しかし、新型コロナの感染拡大で、メーカーなどからの発注は大きく減少。
苦境を打開しようと、取締役の大沼真弓さんは、自社製品の開発を考えたが、そのための人材もノウハウも不足していた。そんなときに知ったのが「複業人材」の存在だった。
「最初は他人に頼るのが嫌だったんですが、そんなことを言っていたら何も始まらないなと。何か作りたいというところからだったので、アイデアをもらえるかなというのがありました。作り手からとは違う目線でいろんな意見をいただけたことはすごくよかったです」
「複業人材」のアイデアやスキルと、町工場の加工技術が融合した新商品は「箸置き」。
誰もが使え、町工場の負担を増やさずに作れるものにしたいと考え、およそ1年かけて商品化にこぎつけた。
しんちゅうを磨き上げた金色と、ジュラルミンの質感を生かした銀色の2個1セット。ケースもジュラルミン製で特殊な機械でマットな質感に仕上げた。ことし5月からの販売を目指している。
地域の活性化にも貢献
龜田さんら「複業人材」と町工場を引き合わせたのは塩尻市だ。
マッチングに取り組み始めたのは3年前。
都市部に多い「複業人材」の豊富な経験やスキルを、地域の活性化に生かすのが目的だ。
地元企業から悩みや課題の聞き取りを行い、その解決に貢献できそうな人材をサイトを通して募集。3年間で、52件68人のマッチングに至った。
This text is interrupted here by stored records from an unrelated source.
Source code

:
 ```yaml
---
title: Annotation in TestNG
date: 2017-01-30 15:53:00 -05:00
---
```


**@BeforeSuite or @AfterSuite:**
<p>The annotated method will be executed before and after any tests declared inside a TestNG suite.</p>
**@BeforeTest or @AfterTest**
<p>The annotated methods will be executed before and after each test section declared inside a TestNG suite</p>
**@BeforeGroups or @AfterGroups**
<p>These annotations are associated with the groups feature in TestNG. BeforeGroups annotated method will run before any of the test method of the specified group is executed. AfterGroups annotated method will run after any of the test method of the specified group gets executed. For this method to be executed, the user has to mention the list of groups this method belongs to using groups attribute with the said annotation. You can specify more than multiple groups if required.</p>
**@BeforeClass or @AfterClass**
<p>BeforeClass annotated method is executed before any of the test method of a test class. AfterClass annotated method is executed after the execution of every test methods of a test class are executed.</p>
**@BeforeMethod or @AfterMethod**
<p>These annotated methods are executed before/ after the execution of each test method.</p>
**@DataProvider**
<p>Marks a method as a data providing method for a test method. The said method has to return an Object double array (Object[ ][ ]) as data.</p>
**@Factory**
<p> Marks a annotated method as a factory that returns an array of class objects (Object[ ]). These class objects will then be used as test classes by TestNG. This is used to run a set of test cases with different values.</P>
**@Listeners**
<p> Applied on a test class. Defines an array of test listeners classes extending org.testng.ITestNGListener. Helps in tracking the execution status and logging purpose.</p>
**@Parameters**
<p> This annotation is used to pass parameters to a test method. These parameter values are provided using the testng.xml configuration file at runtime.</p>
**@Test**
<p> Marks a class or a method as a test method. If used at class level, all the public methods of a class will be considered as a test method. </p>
コロナ禍で、都市部の人材の地方回帰の流れが加速していることもあり、「複業人材」の将来的な移住にも期待を寄せているという。
(塩尻市産業振興事業部 古畑久哉部長)。
「地方への関わりを持ちたいという声が年々増えている実感はあります。
中小企業や地域の課題は非常に多岐にわたってきていますが、
地方においてはそれを解決する人材や手法は限られているので、
そこを補う点で複業人材の活用は支援策の選択肢がひとつ増えたと考えています」
将来有望な“複業” 拡大には課題も
専門家は、こうした働き方は、都市部にとっても地方にとってもメリットがあると評価する。
(三菱総研 松田智生主席研究員)。
「働く個人は自分の力試しになり、受け入れる地域は課題解決になり、人材を送り出す企業は多様な働き方の促進にもつながるので『三方よし』になる。そのうえ、働き方改革や暮らし方改革にもつながるので将来有望だと思います。ただ、現在は自由な働き方ができるような人などにとどまっているのでうまく進めなければ一過性のブームになりかねません」。
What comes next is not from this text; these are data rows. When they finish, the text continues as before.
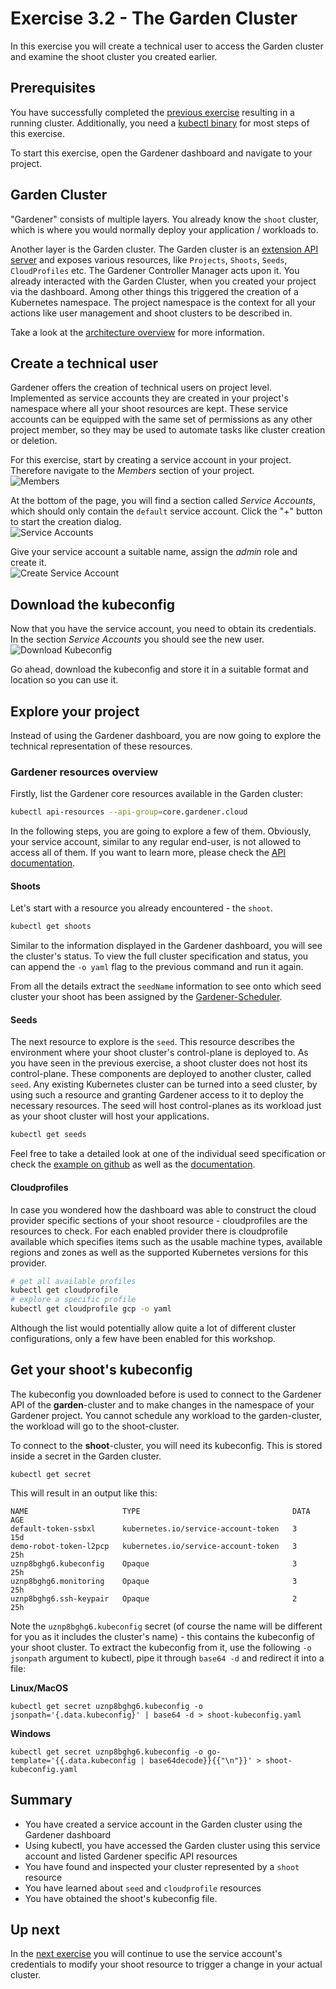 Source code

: # Exercise 3.2 - The Garden Cluster
In this exercise you will create a technical user to access the Garden cluster and examine the shoot cluster you created earlier.

## Prerequisites
You have successfully completed the [previous exercise](./01_cluster_setup_yaml.md) resulting in a running cluster. Additionally, you need a [kubectl binary](https://kubernetes.io/docs/tasks/tools/install-kubectl/) for most steps of this exercise.

To start this exercise, open the Gardener dashboard and navigate to your project.

## Garden Cluster
"Gardener" consists of multiple layers. You already know the `shoot` cluster, which is where you would normally deploy your application / workloads to.

Another layer is the Garden cluster. The Garden cluster is an [extension API server](https://github.com/gardener/gardener/blob/master/docs/concepts/apiserver.md) and exposes various resources, like `Projects`, `Shoots`, `Seeds`, `CloudProfiles` etc. The Gardener Controller Manager acts upon it.
You already interacted with the Garden Cluster, when you created your project via the dashboard. Among other things this triggered the creation of a Kubernetes namespace. The project namespace is the context for all your actions like user management and shoot clusters to be described in.

Take a look at the [architecture overview](https://github.com/gardener/documentation/wiki/Architecture) for more information.

## Create a technical user
Gardener offers the creation of technical users on project level. Implemented as service accounts they are created in your project's namespace where all your shoot resources are kept. These service accounts can be equipped with the same set of permissions as any other project member, so they may be used to automate tasks like cluster creation or deletion.

For this exercise, start by creating a service account in your project. Therefore navigate to the *Members* section of your project.
<br>![Members](./images/03_02_01.png)

At the bottom of the page, you will find a section called *Service Accounts*, which should only contain the `default` service account. Click the "+" button to start the creation dialog.
<br>![Service Accounts](./images/03_02_02.png)

Give your service account a suitable name, assign the *admin* role and create it.
<br>![Create Service Account](./images/03_02_03.png)

## Download the kubeconfig
Now that you have the service account, you need to obtain its credentials. In the section *Service Accounts* you should see the new user.
<br>![Download Kubeconfig](./images/03_02_04.png)

Go ahead, download the kubeconfig and store it in a suitable format and location so you can use it.

## Explore your project
Instead of using the Gardener dashboard, you are now going to explore the technical representation of these resources.

### Gardener resources overview
Firstly, list the Gardener core resources available in the Garden cluster:

```bash
kubectl api-resources --api-group=core.gardener.cloud
```

In the following steps, you are going to explore a few of them. Obviously, your service account, similar to any regular end-user, is not allowed to access all of them. If you want to learn more, please check the [API documentation](https://gardener.cloud/documentation/references/core/).

#### Shoots
Let's start with a resource you already encountered - the `shoot`.

```bash
kubectl get shoots
```

Similar to the information displayed in the Gardener dashboard, you will see the cluster's status. To view the full cluster specification and status, you can append the `-o yaml` flag to the previous command and run it again.

From all the details extract the `seedName` information to see onto which seed cluster your shoot has been assigned by the [Gardener-Scheduler](https://github.com/gardener/gardener/blob/master/docs/concepts/scheduler.md).

#### Seeds
The next resource to explore is the `seed`. This resource describes the environment where your shoot cluster's control-plane is deployed to. As you have seen in the previous exercise, a shoot cluster does not host its control-plane. These components are deployed to another cluster, called `seed`. Any existing Kubernetes cluster can be turned into a seed cluster, by using such a resource and granting Gardener access to it to deploy the necessary resources. The seed will host control-planes as its workload just as your shoot cluster will host your applications.

```bash
kubectl get seeds
```

Feel free to take a detailed look at one of the individual seed specification or check the [example on github](https://github.com/gardener/gardener/blob/master/example/50-seed.yaml) as well as the [documentation](https://gardener.cloud/documentation/guides/install_gardener/setup-seed/).

#### Cloudprofiles
In case you wondered how the dashboard was able to construct the cloud provider specific sections of your shoot resource - cloudprofiles are the resources to check. For each enabled provider there is cloudprofile available which specifies items such as the usable machine types, available regions and zones as well as the supported Kubernetes versions for this provider.

```bash
# get all available profiles
kubectl get cloudprofile
# explore a specific profile
kubectl get cloudprofile gcp -o yaml
```

Although the list would potentially allow quite a lot of different cluster configurations, only a few have been enabled for this workshop.

## Get your shoot's kubeconfig

The kubeconfig you downloaded before is used to connect to the Gardener API of the **garden**-cluster and to make changes in the namespace of your Gardener project. You cannot schedule any workload to the garden-cluster, the workload will go to the shoot-cluster.

To connect to the **shoot**-cluster, you will need its kubeconfig. This is stored inside a secret in the Garden cluster.

```shell
kubectl get secret
```

This will result in an output like this:

```console
NAME                     TYPE                                  DATA   AGE
default-token-ssbxl      kubernetes.io/service-account-token   3      15d
demo-robot-token-l2pcp   kubernetes.io/service-account-token   3      25h
uznp8bghg6.kubeconfig    Opaque                                3      25h
uznp8bghg6.monitoring    Opaque                                3      25h
uznp8bghg6.ssh-keypair   Opaque                                2      25h
```

Note the `uznp8bghg6.kubeconfig` secret (of course the name will be different for you as it includes the cluster's name) - this contains the kubeconfig of your shoot cluster. To extract the kubeconfig from it, use the following `-o jsonpath` argument to kubectl, pipe it through `base64 -d` and redirect it into a file:

**Linux/MacOS**
```shell
kubectl get secret uznp8bghg6.kubeconfig -o jsonpath='{.data.kubeconfig}' | base64 -d > shoot-kubeconfig.yaml
```

**Windows**
```shell
kubectl get secret uznp8bghg6.kubeconfig -o go-template='{{.data.kubeconfig | base64decode}}{{"\n"}}' > shoot-kubeconfig.yaml
```

## Summary
- You have created a service account in the Garden cluster using the Gardener dashboard
- Using kubectl, you have accessed the Garden cluster using this service account and listed Gardener specific API resources
- You have found and inspected your cluster represented by a `shoot` resource
- You have learned about `seed` and `cloudprofile` resources
- You have obtained the shoot's kubeconfig file.

## Up next
In the [next exercise](./03_edit_shoot.md) you will continue to use the service account's credentials to modify your shoot resource to trigger a change in your actual cluster.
「複業人材」の活用は、佐久市や東御市でも進められているが、共通の課題は、働く側と企業側のミスマッチだ。
塩尻市によると、これまでに複業をしたいと手を挙げた人材は、なんと500人超。
一方で、中小企業などは、外部の人材が経営にタッチすることに抵抗を感じていたり、どこまで仕事を任せていいのかという戸惑いがあったりすることから、マッチングが成功したケースは決して多くない。
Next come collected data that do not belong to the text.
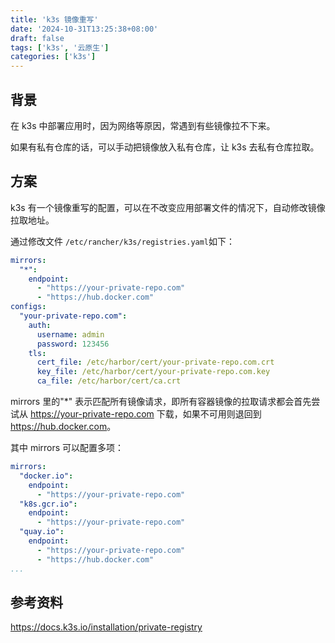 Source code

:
 ```yaml
---
title: 'k3s 镜像重写'
date: '2024-10-31T13:25:38+08:00'
draft: false
tags: ['k3s', '云原生']
categories: ['k3s']
---
```


## 背景

在 k3s 中部署应用时，因为网络等原因，常遇到有些镜像拉不下来。

如果有私有仓库的话，可以手动把镜像放入私有仓库，让 k3s 去私有仓库拉取。

## 方案

k3s 有一个镜像重写的配置，可以在不改变应用部署文件的情况下，自动修改镜像拉取地址。

通过修改文件 `/etc/rancher/k3s/registries.yaml`如下：

```yaml
mirrors:
  "*":
    endpoint:
      - "https://your-private-repo.com"
      - "https://hub.docker.com"
configs:
  "your-private-repo.com":
    auth:
      username: admin
      password: 123456
    tls:
      cert_file: /etc/harbor/cert/your-private-repo.com.crt
      key_file: /etc/harbor/cert/your-private-repo.com.key
      ca_file: /etc/harbor/cert/ca.crt
```

mirrors 里的"*" 表示匹配所有镜像请求，即所有容器镜像的拉取请求都会首先尝试从 <https://your-private-repo.com> 下载，如果不可用则退回到 <https://hub.docker.com>。

其中 mirrors 可以配置多项：

```yaml
mirrors:
  "docker.io":
    endpoint:
      - "https://your-private-repo.com"
  "k8s.gcr.io":
    endpoint:
      - "https://your-private-repo.com"
  "quay.io":
    endpoint:
      - "https://your-private-repo.com"
      - "https://hub.docker.com"
...
```

## 参考资料

<https://docs.k3s.io/installation/private-registry>
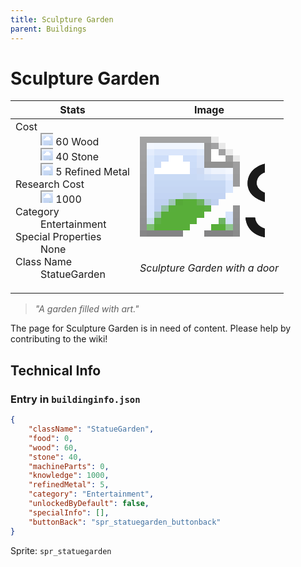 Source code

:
 ```yaml
---
title: Sculpture Garden
parent: Buildings
---
```

# Sculpture Garden

[//]: # (Pre-generated content)
<table><thead><tr><th>Stats</th><th>Image</th></tr></thead><tbody><tr><td><dl><dt>Cost</dt><dd><div class="resource-icon"><img style="object-position: -637px -751px;" src="https://tfe2-wiki.github.io/assets/sprites.png"></div> 60 Wood<br><div class="resource-icon"><img style="object-position: -637px -737px;" src="https://tfe2-wiki.github.io/assets/sprites.png"></div> 40 Stone<br><div class="resource-icon"><img style="object-position: -795px -775px;" src="https://tfe2-wiki.github.io/assets/sprites.png"></div> 5 Refined Metal</dd><dt>Research Cost</dt><dd><div class="resource-icon"><img style="object-position: -268px -522px;" src="https://tfe2-wiki.github.io/assets/sprites.png"></div> 1000</dd><dt>Category</dt><dd>Entertainment</dd><dt>Special Properties</dt><dd>None</dd><dt>Class Name</dt><dd>StatueGarden</dd></dl></td><td><style>.building-image {width: 200px;height: 200px;overflow: hidden;position: relative;}.building-image img {image-rendering: pixelated;object-fit: none;transform: scale(10);transform-origin: left top;position: absolute;left: 0;top: 0;}.resource-image {width: 200px;height: 200px;overflow: hidden;position: relative;}.resource-image img {image-rendering: pixelated;object-fit: none;transform: scale(20);transform-origin: left top;position: absolute;left: 0;top: 0;}.building-icon {width: 20px;height: 20px;overflow: hidden;position: relative;display: inline-block;}.building-icon img {image-rendering: pixelated;object-fit: none;transform: scale(1);transform-origin: left top;position: absolute;left: 0;top: 0;}.resource-icon {width: 20px;height: 20px;overflow: hidden;position: relative;display: inline-block;}.resource-icon img {image-rendering: pixelated;object-fit: none;transform: scale(2);transform-origin: left top;position: absolute;left: 0;top: 0;}</style><div class="building-image"><img style="object-position: -278px -1080px;" src="https://tfe2-wiki.github.io/assets/sprites.png" alt="Sculpture Garden Back"><img style="object-position: -573px -223px;" src="https://tfe2-wiki.github.io/assets/sprites.png" alt="Sculpture Garden"></div><i>Sculpture Garden with a door</i></td></tr></tbody></table><blockquote><i>"A garden filled with art."</i></blockquote>

The page for Sculpture Garden is in need of content. Please help by contributing to the wiki!

## Technical Info
### Entry in `buildinginfo.json`

```json
{
    "className": "StatueGarden",
    "food": 0,
    "wood": 60,
    "stone": 40,
    "machineParts": 0,
    "knowledge": 1000,
    "refinedMetal": 5,
    "category": "Entertainment",
    "unlockedByDefault": false,
    "specialInfo": [],
    "buttonBack": "spr_statuegarden_buttonback"
}
```

Sprite: `spr_statuegarden`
働く側への手当を含む制度設計や、企業側の理解促進など課題は山積するが、「複業」の広がりが、多様な働き方の実現、そして人口減少や高齢化が進む地域の活性化の1つの手がかりとなるのは間違いないと言えそうだ。
長野放送局 記者 西澤文香
民放を経て2019年に入局。理想の職場は猫がいること。